Vent’anni fa la dichiarazione di sovranità della Slovacchia indipendente

L’adozione della dichiarazione di sovranità della Slovacchia, presa venti anni fa, è uno dei momenti più importanti della storia contemporanea della Slovacchia che non dobbiamo dimenticare, si legge in una dichiarazione del presidente slovacco Ivan Gasparovic nel giorno – ieri – dell’anniversario del documento. La dichiarazione del Parlamento slovacco di indipendenza della Nazione slovacca è stata una risoluzione parlamentare approvata il 17 luglio 1992. Con essa i parlamentari hanno stabilito l’indipendenza della Slovacchia, quale parte di un processo che si è concluso con la separazione pacifica della Repubblica Federata Ceca e Slovacca e la nascita di due nuovi stati indipendenti il 1° gennaio 1993: la Repubblica Slovacca e la Repubblica Ceca. «Come Presidente e cittadino, sono orgoglioso dei successi di questo giovane Stato in questi due decenni. Con l’essere membro della UE, della NATO e di tutte le più importanti organizzazioni di livello mondiale, la Slovacchia e i suoi cittadini hanno confermato che appartengono di diritto alla moderna società democratica», ha concluso Gasparovic.
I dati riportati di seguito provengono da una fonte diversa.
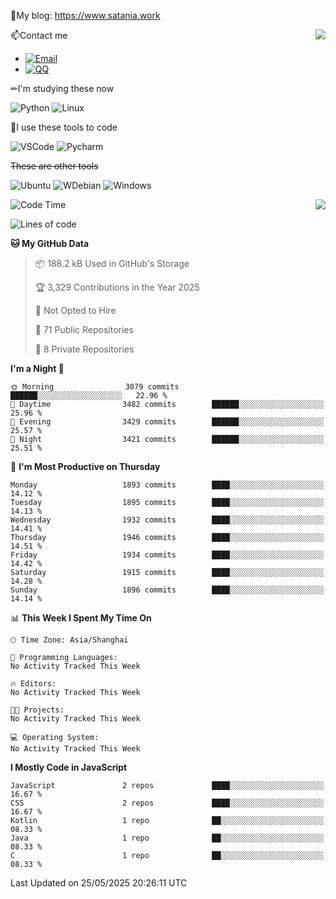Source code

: 📰My blog: https://www.satania.work

<img align="right" src="https://github-readme-stats.vercel.app/api/top-langs/?username=Katriell"/>

📫Contact me

* [![Email](https://img.shields.io/badge/Email-Iris@satania.work-1?style=social&logoColor=fff)](mailto:Iris@satania.work)
* [![QQ](https://img.shields.io/badge/QQ-2088839458-1?style=social&logoColor=fff)](tencent://AddContact/?fromId=45&fromSubId=1&subcmd=all&uin=2088839458&website=www.oicqzone.com)

✏I'm studying these now

![Python](https://img.shields.io/badge/-Python-blue?style=flat-square&logo=Python&logoColor=fff)
![Linux](https://img.shields.io/badge/-Linux-black?style=flat-square&logo=Linux&logoColor=fff)

🔨I use these tools to code

![VSCode](https://img.shields.io/badge/-VSCode-blue?style=flat-square&logo=visualstudiocode&logoColor=fff)
![Pycharm](https://img.shields.io/badge/-Pycharm-green?style=flat-square&logo=pycharm&logoColor=fff)

 ~~These are other tools~~

![Ubuntu](https://img.shields.io/badge/-Ubuntu-orange?style=flat-square&logo=Ubuntu&logoColor=fff)
![WDebian](https://img.shields.io/badge/-Debian-blue?style=flat-square&logo=Debian&logoColor=fff)
![Windows](https://img.shields.io/badge/-Windows-blue?style=flat-square&logo=Windows&logoColor=fff)


<img align="right" src="https://github-readme-stats-beta-amber-44.vercel.app/api?username=Katriell&show_icons=true&role=OWNER,ORGANIZATION_MEMBER,COLLABORATOR&locale=zh-my"/>

<!--START_SECTION:waka-->
![Code Time](http://img.shields.io/badge/Code%20Time-21%20mins-blue)

![Lines of code](https://img.shields.io/badge/From%20Hello%20World%20I%27ve%20Written-17.6%20thousand%20lines%20of%20code-blue)

**🐱 My GitHub Data** 

> 📦 188.2 kB Used in GitHub's Storage 
 > 
> 🏆 3,329 Contributions in the Year 2025
 > 
> 🚫 Not Opted to Hire
 > 
> 📜 71 Public Repositories 
 > 
> 🔑 8 Private Repositories 
 > 
**I'm a Night 🦉** 

```text
🌞 Morning                3079 commits        ██████░░░░░░░░░░░░░░░░░░░   22.96 % 
🌆 Daytime                3482 commits        ██████░░░░░░░░░░░░░░░░░░░   25.96 % 
🌃 Evening                3429 commits        ██████░░░░░░░░░░░░░░░░░░░   25.57 % 
🌙 Night                  3421 commits        ██████░░░░░░░░░░░░░░░░░░░   25.51 % 
```
📅 **I'm Most Productive on Thursday** 

```text
Monday                   1893 commits        ████░░░░░░░░░░░░░░░░░░░░░   14.12 % 
Tuesday                  1895 commits        ████░░░░░░░░░░░░░░░░░░░░░   14.13 % 
Wednesday                1932 commits        ████░░░░░░░░░░░░░░░░░░░░░   14.41 % 
Thursday                 1946 commits        ████░░░░░░░░░░░░░░░░░░░░░   14.51 % 
Friday                   1934 commits        ████░░░░░░░░░░░░░░░░░░░░░   14.42 % 
Saturday                 1915 commits        ████░░░░░░░░░░░░░░░░░░░░░   14.28 % 
Sunday                   1896 commits        ████░░░░░░░░░░░░░░░░░░░░░   14.14 % 
```


📊 **This Week I Spent My Time On** 

```text
🕑︎ Time Zone: Asia/Shanghai

💬 Programming Languages: 
No Activity Tracked This Week

🔥 Editors: 
No Activity Tracked This Week

🐱‍💻 Projects: 
No Activity Tracked This Week

💻 Operating System: 
No Activity Tracked This Week
```

**I Mostly Code in JavaScript** 

```text
JavaScript               2 repos             ████░░░░░░░░░░░░░░░░░░░░░   16.67 % 
CSS                      2 repos             ████░░░░░░░░░░░░░░░░░░░░░   16.67 % 
Kotlin                   1 repo              ██░░░░░░░░░░░░░░░░░░░░░░░   08.33 % 
Java                     1 repo              ██░░░░░░░░░░░░░░░░░░░░░░░   08.33 % 
C                        1 repo              ██░░░░░░░░░░░░░░░░░░░░░░░   08.33 % 
```




 Last Updated on 25/05/2025 20:26:11 UTC
<!--END_SECTION:waka-->

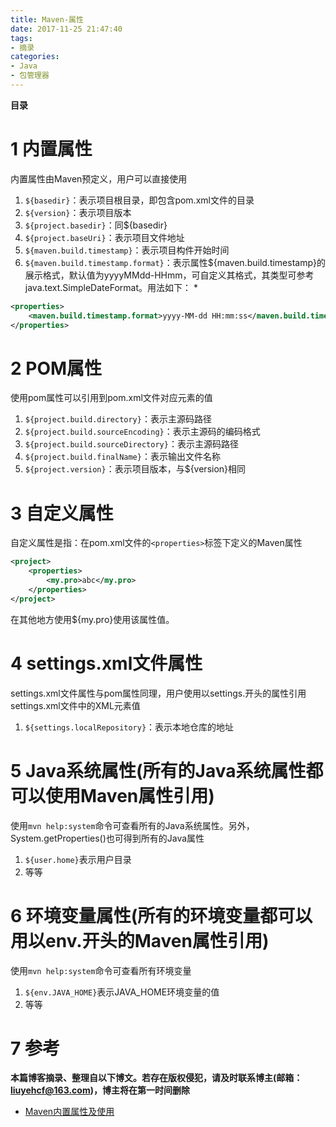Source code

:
 ```yaml
---
title: Maven-属性
date: 2017-11-25 21:47:40
tags: 
- 摘录
categories: 
- Java
- 包管理器
---
```


__目录__

<!-- toc -->
<!--more-->

# 1 内置属性

内置属性由Maven预定义，用户可以直接使用

1. `${basedir}`：表示项目根目录，即包含pom.xml文件的目录
1. `${version}`：表示项目版本
1. `${project.basedir}`：同${basedir}
1. `${project.baseUri}`：表示项目文件地址
1. `${maven.build.timestamp}`：表示项目构件开始时间
1. `${maven.build.timestamp.format}`：表示属性${maven.build.timestamp}的展示格式，默认值为yyyyMMdd-HHmm，可自定义其格式，其类型可参考java.text.SimpleDateFormat。用法如下：
    * 
```xml
<properties>
    <maven.build.timestamp.format>yyyy-MM-dd HH:mm:ss</maven.build.timestamp.format>
</properties>
```
 
# 2 POM属性

使用pom属性可以引用到pom.xml文件对应元素的值

1. `${project.build.directory}`：表示主源码路径
1. `${project.build.sourceEncoding}`：表示主源码的编码格式
1. `${project.build.sourceDirectory}`：表示主源码路径
1. `${project.build.finalName}`：表示输出文件名称
1. `${project.version}`：表示项目版本，与${version}相同
 
# 3 自定义属性

自定义属性是指：在pom.xml文件的`<properties>`标签下定义的Maven属性

```xml
<project>
    <properties>
        <my.pro>abc</my.pro>
    </properties>
</project>
```

在其他地方使用${my.pro}使用该属性值。
 
# 4 settings.xml文件属性

settings.xml文件属性与pom属性同理，用户使用以settings.开头的属性引用settings.xml文件中的XML元素值

1. `${settings.localRepository}`：表示本地仓库的地址
 
# 5 Java系统属性(所有的Java系统属性都可以使用Maven属性引用)

使用`mvn help:system`命令可查看所有的Java系统属性。另外，System.getProperties()也可得到所有的Java属性

1. `${user.home}`表示用户目录
1. 等等
 
# 6 环境变量属性(所有的环境变量都可以用以env.开头的Maven属性引用)

使用`mvn help:system`命令可查看所有环境变量

1. `${env.JAVA_HOME}`表示JAVA_HOME环境变量的值
1. 等等

# 7 参考

__本篇博客摘录、整理自以下博文。若存在版权侵犯，请及时联系博主(邮箱：liuyehcf@163.com)，博主将在第一时间删除__

* [Maven内置属性及使用](http://blog.csdn.net/wangjunjun2008/article/details/17761355)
L’adozione della Dichiarazione di Sovranità della Slovacchia non fu solo un grido nel buio, ma una chiara continuazione della ricerca per l’indipendenza della Slovacchia iniziata nel XIX secolo, ha detto il capo del Parlamento Pavol Paska martedì in un incontro cerimoniale con membri del governo nell’edificio del vecchio parlamento. In questa occasione, Paska ha consegnato al Primo Ministro Robert Fico una copia della dichiarazione e l’originale registrazione stenografica del dibattito parlamentare sul documento.

«Non è stato un caso quello che è successo in questo edificio il 17 luglio 1992. Fu [parte di] un contesto naturale di sviluppo».
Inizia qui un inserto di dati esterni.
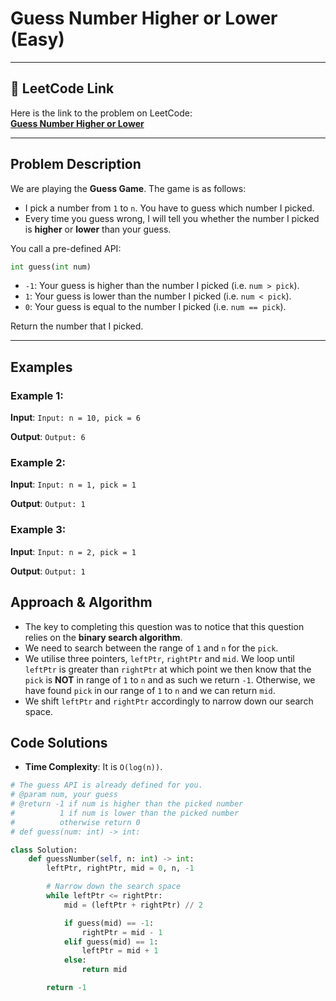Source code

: # Guess Number Higher or Lower (Easy)

---

## 🔗 LeetCode Link

Here is the link to the problem on LeetCode:  
[**Guess Number Higher or Lower**](https://leetcode.com/problems/guess-number-higher-or-lower/)

---

## Problem Description

We are playing the **Guess Game**. The game is as follows:

- I pick a number from `1` to `n`. You have to guess which number I picked.
- Every time you guess wrong, I will tell you whether the number I picked is **higher** or **lower** than your guess.

You call a pre-defined API:

```python
int guess(int num)
```

- `-1`: Your guess is higher than the number I picked (i.e. `num > pick`).
- `1`: Your guess is lower than the number I picked (i.e. `num < pick`).
- `0`: Your guess is equal to the number I picked (i.e. `num == pick`).

Return the number that I picked.

---

## Examples

### Example 1:

**Input**:
`Input: n = 10, pick = 6`

**Output**:
`Output: 6`

### Example 2:

**Input**:
`Input: n = 1, pick = 1`

**Output**:
`Output: 1`

### Example 3:

**Input**:
`Input: n = 2, pick = 1`

**Output**:
`Output: 1`

## Approach & Algorithm

- The key to completing this question was to notice that this question relies on the **binary search algorithm**.
- We need to search between the range of `1` and `n` for the `pick`.
- We utilise three pointers, `leftPtr`, `rightPtr` and `mid`. We loop until `leftPtr` is greater than `rightPtr` at which point we then know that the `pick` is **NOT** in range of `1` to `n` and as such we return `-1`. Otherwise, we have found `pick` in our range of `1` to `n` and we can return `mid`.
- We shift `leftPtr` and `rightPtr` accordingly to narrow down our search space.

## Code Solutions

- **Time Complexity**: It is `O(log(n))`.

```python
# The guess API is already defined for you.
# @param num, your guess
# @return -1 if num is higher than the picked number
#          1 if num is lower than the picked number
#          otherwise return 0
# def guess(num: int) -> int:

class Solution:
    def guessNumber(self, n: int) -> int:
        leftPtr, rightPtr, mid = 0, n, -1

        # Narrow down the search space
        while leftPtr <= rightPtr:
            mid = (leftPtr + rightPtr) // 2

            if guess(mid) == -1:
                rightPtr = mid - 1
            elif guess(mid) == 1:
                leftPtr = mid + 1
            else:
                return mid

        return -1
```
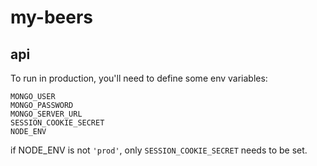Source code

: # my-beers

## api

To run in production, you'll need to define some env variables:

```
MONGO_USER
MONGO_PASSWORD
MONGO_SERVER_URL
SESSION_COOKIE_SECRET
NODE_ENV
```

if NODE_ENV is not `'prod'`, only `SESSION_COOKIE_SECRET` needs to be set.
Il Premier Fico (Smer-SD) ha fatto cenno alla firma della dichiarazione di sovranità quale prima mossa sovrana degli slovacchi, che ha creato opportunità nuove per il Paese nella UE e in Europa. Il documento, da lui stesso firmato allora come membro del Partito della Sinistra Democratica (SDL), ha cambiato la sua vita professionale, ha detto. «Quell’anno [il 1992] ha visto una nuova ondata di libertà, e potemmo senza inibizioni esprimere le nostre opinioni politiche ed esprimere noi stessi come Nazione libera di pensare e di agire», ha detto Fico, che non crede che il conformarsi del Paese con i suoi impegni verso l’UE rappresenti un passo verso una minore sovranità. Al contrario, è il pre-requisito base per una Slovacchia forte e di successo.
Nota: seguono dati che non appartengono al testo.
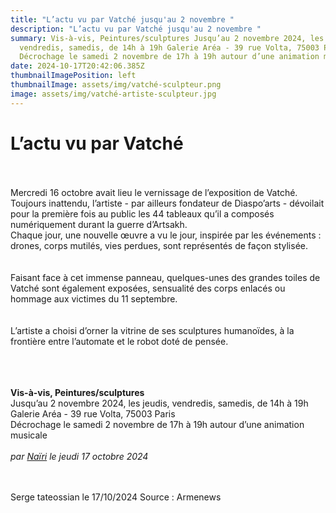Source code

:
 ```yaml
---
title: "L’actu vu par Vatché jusqu'au 2 novembre "
description: "L’actu vu par Vatché jusqu'au 2 novembre "
summary: Vis-à-vis, Peintures/sculptures Jusqu’au 2 novembre 2024, les jeudis,
  vendredis, samedis, de 14h à 19h Galerie Aréa - 39 rue Volta, 75003 Paris
  Décrochage le samedi 2 novembre de 17h à 19h autour d’une animation musicale
date: 2024-10-17T20:42:06.385Z
thumbnailImagePosition: left
thumbnailImage: assets/img/vatché-sculpteur.png
image: assets/img/vatché-artiste-sculpteur.jpg
---
```

# L’actu vu par Vatché

\
\
Mercredi 16 octobre avait lieu le vernissage de l’exposition de Vatché.\
Toujours inattendu, l’artiste - par ailleurs fondateur de Diaspo’arts - dévoilait pour la première fois au public les 44 tableaux qu’il a composés numériquement durant la guerre d’Artsakh.\
Chaque jour, une nouvelle œuvre a vu le jour, inspirée par les événements : drones, corps mutilés, vies perdues, sont représentés de façon stylisée.\
\
\
Faisant face à cet immense panneau, quelques-unes des grandes toiles de Vatché sont également exposées, sensualité des corps enlacés ou hommage aux victimes du 11 septembre.\
\
\
L’artiste a choisi d’orner la vitrine de ses sculptures humanoïdes, à la frontière entre l’automate et le robot doté de pensée.

\
\
\
**Vis-à-vis, Peintures/sculptures**\
Jusqu’au 2 novembre 2024, les jeudis, vendredis, samedis, de 14h à 19h\
Galerie Aréa - 39 rue Volta, 75003 Paris\
Décrochage le samedi 2 novembre de 17h à 19h autour d’une animation musicale\
\
*par [Naïri](https://www.armenews.com/spip.php?page=auteur&id_auteur=475)* *le jeudi 17 octobre 2024*

\
\
Serge tateossian le 17/10/2024 Source : Armenews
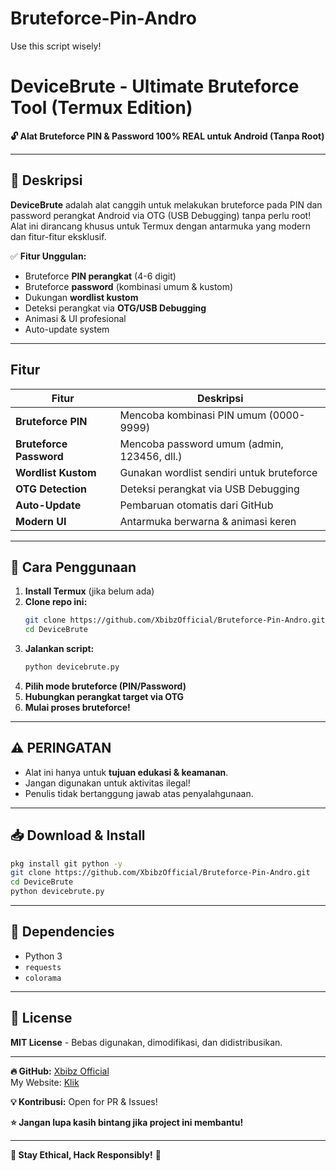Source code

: # Bruteforce-Pin-Andro
Use this script wisely!
# **DeviceBrute - Ultimate Bruteforce Tool (Termux Edition)**  

**🔓 Alat Bruteforce PIN & Password 100% REAL untuk Android (Tanpa Root)**  

---

## **📌 Deskripsi**  
**DeviceBrute** adalah alat canggih untuk melakukan bruteforce pada PIN dan password perangkat Android via OTG (USB Debugging) tanpa perlu root! Alat ini dirancang khusus untuk Termux dengan antarmuka yang modern dan fitur-fitur eksklusif.  

✅ **Fitur Unggulan:**  
- Bruteforce **PIN perangkat** (4-6 digit)  
- Bruteforce **password** (kombinasi umum & kustom)  
- Dukungan **wordlist kustom**  
- Deteksi perangkat via **OTG/USB Debugging**  
- Animasi & UI profesional  
- Auto-update system  

---

## **Fitur**  

| Fitur | Deskripsi |  
|--------|------------|  
| **Bruteforce PIN** | Mencoba kombinasi PIN umum (0000-9999) |  
| **Bruteforce Password** | Mencoba password umum (admin, 123456, dll.) |  
| **Wordlist Kustom** | Gunakan wordlist sendiri untuk bruteforce |  
| **OTG Detection** | Deteksi perangkat via USB Debugging |  
| **Auto-Update** | Pembaruan otomatis dari GitHub |  
| **Modern UI** | Antarmuka berwarna & animasi keren |  

---

## **🚀 Cara Penggunaan**  
1. **Install Termux** (jika belum ada)  
2. **Clone repo ini:**  
   ```bash
   git clone https://github.com/XbibzOfficial/Bruteforce-Pin-Andro.git
   cd DeviceBrute
   ```
3. **Jalankan script:**  
   ```bash
   python devicebrute.py
   ```
4. **Pilih mode bruteforce (PIN/Password)**  
5. **Hubungkan perangkat target via OTG**  
6. **Mulai proses bruteforce!**  

---

## **⚠️ PERINGATAN**  
- Alat ini hanya untuk **tujuan edukasi & keamanan**.  
- Jangan digunakan untuk aktivitas ilegal!  
- Penulis tidak bertanggung jawab atas penyalahgunaan.  

---

## **📥 Download & Install**  
```bash
pkg install git python -y
git clone https://github.com/XbibzOfficial/Bruteforce-Pin-Andro.git
cd DeviceBrute
python devicebrute.py
```

---

## **🔧 Dependencies**  
- Python 3  
- `requests`  
- `colorama`  

---

## **📜 License**  
**MIT License** - Bebas digunakan, dimodifikasi, dan didistribusikan.  

---

**🔥 GitHub:** [Xbibz Official](https://github.com/XbibzOfficial)  
My Website: [Klik](https://xbibzofficiall.glitch.me)

**💡 Kontribusi:** Open for PR & Issues!  

**⭐ Jangan lupa kasih bintang jika project ini membantu!**  

--- 

**🔐 Stay Ethical, Hack Responsibly!** 🚀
Fico ha detto che si opporrà a qualsiasi tentativo da parte dell’UE di limitare la sovranità dei singoli paesi, come all’obbligo di approvazione preventiva dei bilanci nazionali da parte dell’Unione Europea.

I venti anni di indipendenza saranno celebrati in maniera più compiuta il prossimo 1° settembre, anniversario della firma della Costituzione, e il 1° gennaio 2013, della della sua entrata in vigore, con l’impegno delle tre maggiori cariche istituzionali del Paese.